→ Recorded information:

===============

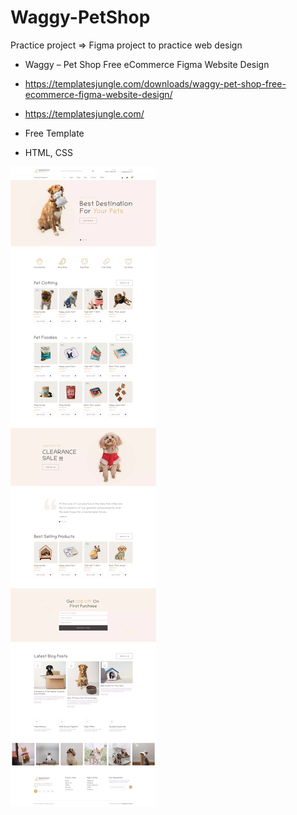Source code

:# Waggy-PetShop
Practice project => Figma project to practice web design

  * Waggy – Pet Shop Free eCommerce Figma Website Design
  * https://templatesjungle.com/downloads/waggy-pet-shop-free-ecommerce-figma-website-design/
  * https://templatesjungle.com/
  * Free Template

  * HTML, CSS

  ![Template Figma](https://github.com/Romina-Doval/Waggy-PetShop/blob/main/Assets/Waggy-PetShop.jpg)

===============

→ Work required: Each line above must be repeated exactly in the answer, with pictures omitted.

→ Response:
Source code

:# Waggy-PetShop
Practice project => Figma project to practice web design

  * Waggy – Pet Shop Free eCommerce Figma Website Design
  * https://templatesjungle.com/downloads/waggy-pet-shop-free-ecommerce-figma-website-design/
  * https://templatesjungle.com/
  * Free Template

  * HTML, CSS

  ![Template Figma](https://github.com/Romina-Doval/Waggy-PetShop/blob/main/Assets/Waggy-PetShop.jpg)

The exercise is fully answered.